Find the string "single" in the listing and report every line that has it.
START Input
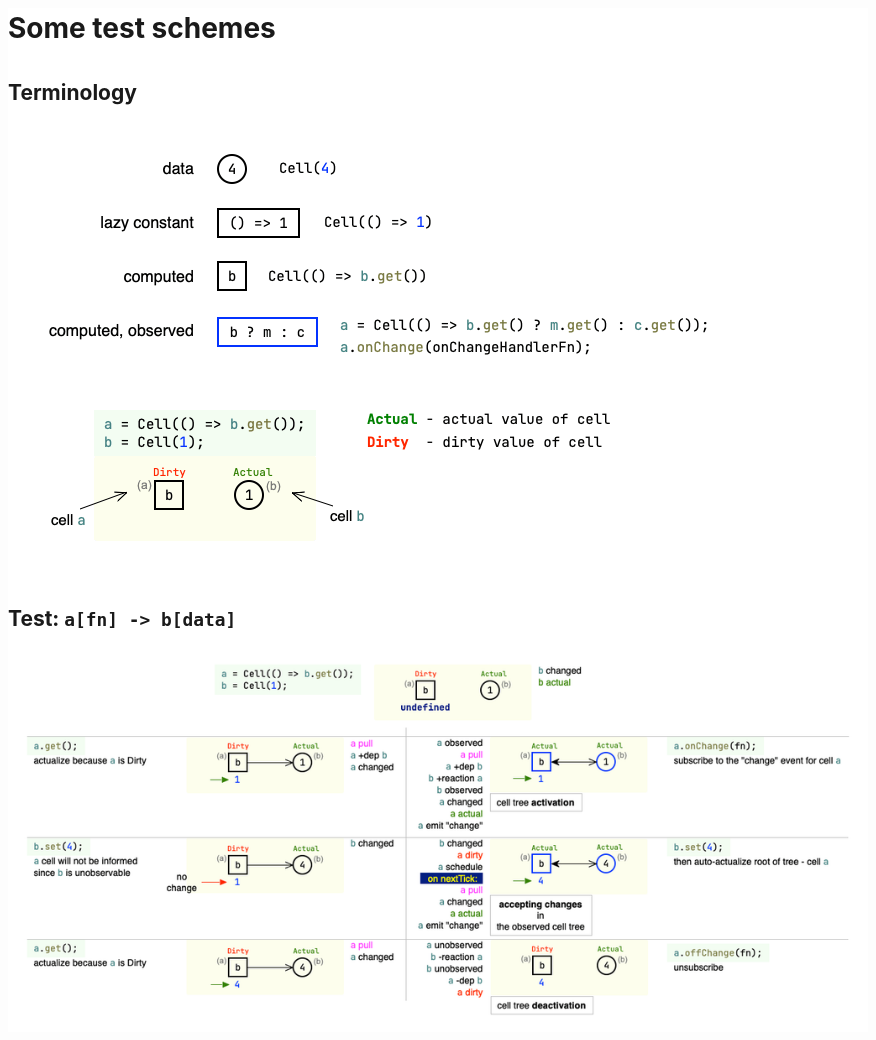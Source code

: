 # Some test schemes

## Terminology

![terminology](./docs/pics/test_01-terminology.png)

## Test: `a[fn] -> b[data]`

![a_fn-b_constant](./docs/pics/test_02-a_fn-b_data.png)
END Input
START Input
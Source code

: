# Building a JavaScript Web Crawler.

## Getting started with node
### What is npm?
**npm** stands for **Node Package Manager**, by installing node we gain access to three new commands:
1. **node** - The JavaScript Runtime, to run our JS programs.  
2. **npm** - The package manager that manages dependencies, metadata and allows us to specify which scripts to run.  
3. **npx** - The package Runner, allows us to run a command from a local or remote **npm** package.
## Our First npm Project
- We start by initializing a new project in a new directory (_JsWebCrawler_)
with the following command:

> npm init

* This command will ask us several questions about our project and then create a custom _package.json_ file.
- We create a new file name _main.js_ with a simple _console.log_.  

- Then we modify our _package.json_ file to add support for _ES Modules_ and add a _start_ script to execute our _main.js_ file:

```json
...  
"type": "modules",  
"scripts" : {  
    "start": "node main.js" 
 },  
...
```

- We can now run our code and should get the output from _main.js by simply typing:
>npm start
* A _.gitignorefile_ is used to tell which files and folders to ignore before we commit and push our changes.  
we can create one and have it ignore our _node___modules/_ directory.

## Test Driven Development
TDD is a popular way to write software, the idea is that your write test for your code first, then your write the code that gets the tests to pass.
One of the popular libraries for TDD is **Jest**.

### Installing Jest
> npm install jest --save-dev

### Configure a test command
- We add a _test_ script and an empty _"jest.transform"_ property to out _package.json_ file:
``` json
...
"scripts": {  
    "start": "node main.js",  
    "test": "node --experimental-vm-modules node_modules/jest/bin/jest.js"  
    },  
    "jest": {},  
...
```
END Input
START Input
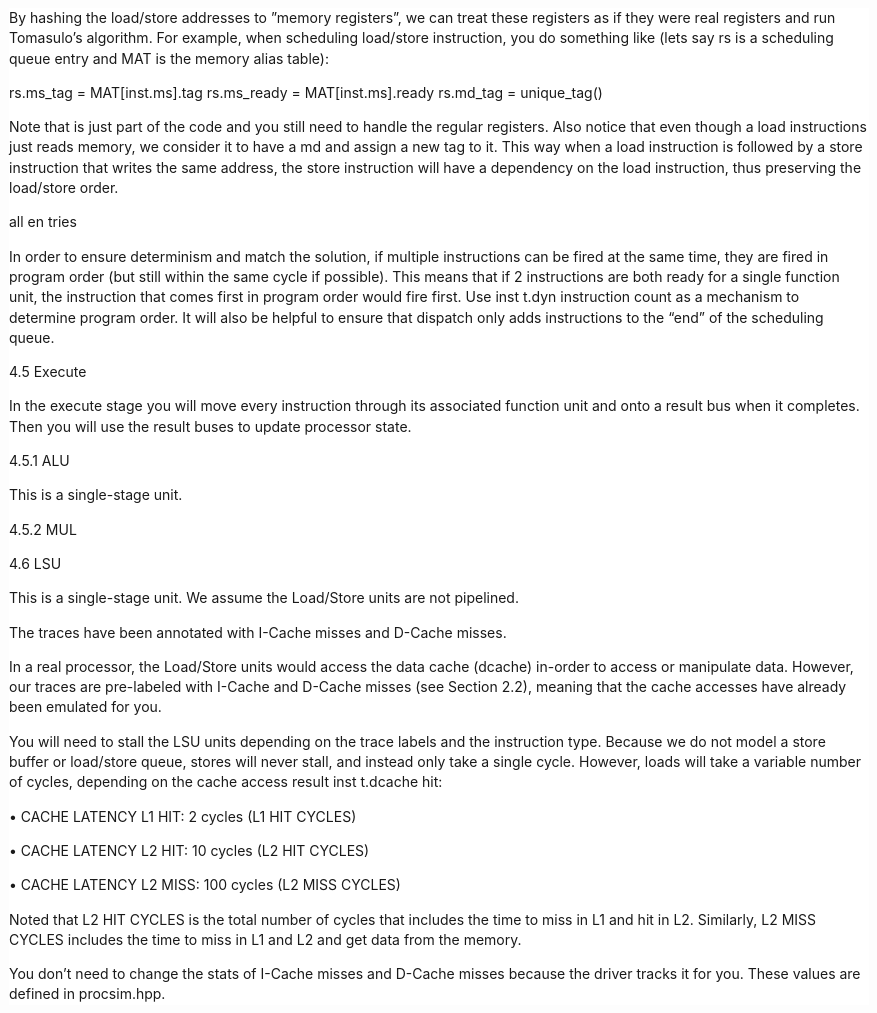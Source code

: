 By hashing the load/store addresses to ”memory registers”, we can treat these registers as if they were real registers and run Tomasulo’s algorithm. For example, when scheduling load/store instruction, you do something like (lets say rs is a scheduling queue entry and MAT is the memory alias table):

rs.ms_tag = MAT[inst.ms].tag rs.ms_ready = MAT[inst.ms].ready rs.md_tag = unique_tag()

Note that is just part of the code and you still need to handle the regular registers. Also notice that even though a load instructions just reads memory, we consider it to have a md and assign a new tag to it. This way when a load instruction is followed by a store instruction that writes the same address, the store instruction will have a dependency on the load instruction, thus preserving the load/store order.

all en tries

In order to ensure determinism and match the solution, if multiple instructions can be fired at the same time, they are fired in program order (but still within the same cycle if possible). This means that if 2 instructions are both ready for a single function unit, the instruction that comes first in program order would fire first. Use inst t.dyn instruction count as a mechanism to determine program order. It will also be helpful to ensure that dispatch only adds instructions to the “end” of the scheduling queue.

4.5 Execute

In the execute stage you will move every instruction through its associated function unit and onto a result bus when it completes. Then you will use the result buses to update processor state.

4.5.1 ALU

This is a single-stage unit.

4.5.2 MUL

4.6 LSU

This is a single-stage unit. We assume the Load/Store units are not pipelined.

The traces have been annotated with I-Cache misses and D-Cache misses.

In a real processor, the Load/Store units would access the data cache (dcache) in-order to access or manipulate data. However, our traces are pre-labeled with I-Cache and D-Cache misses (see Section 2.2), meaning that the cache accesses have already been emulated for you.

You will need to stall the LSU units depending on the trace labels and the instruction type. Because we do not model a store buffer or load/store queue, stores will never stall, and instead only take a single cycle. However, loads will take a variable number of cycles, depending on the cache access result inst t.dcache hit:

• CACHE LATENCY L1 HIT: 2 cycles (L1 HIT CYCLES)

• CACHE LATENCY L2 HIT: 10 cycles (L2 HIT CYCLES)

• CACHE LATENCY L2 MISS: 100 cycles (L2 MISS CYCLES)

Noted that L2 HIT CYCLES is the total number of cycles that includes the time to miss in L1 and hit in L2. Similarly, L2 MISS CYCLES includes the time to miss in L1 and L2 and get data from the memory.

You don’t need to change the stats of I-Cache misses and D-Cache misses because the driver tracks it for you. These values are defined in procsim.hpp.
END Input
Exercise response:
In order to ensure determinism and match the solution, if multiple instructions can be fired at the same time, they are fired in program order (but still within the same cycle if possible). This means that if 2 instructions are both ready for a single function unit, the instruction that comes first in program order would fire first. Use inst t.dyn instruction count as a mechanism to determine program order. It will also be helpful to ensure that dispatch only adds instructions to the “end” of the scheduling queue.
This is a single-stage unit.
This is a single-stage unit. We assume the Load/Store units are not pipelined.
You will need to stall the LSU units depending on the trace labels and the instruction type. Because we do not model a store buffer or load/store queue, stores will never stall, and instead only take a single cycle. However, loads will take a variable number of cycles, depending on the cache access result inst t.dcache hit:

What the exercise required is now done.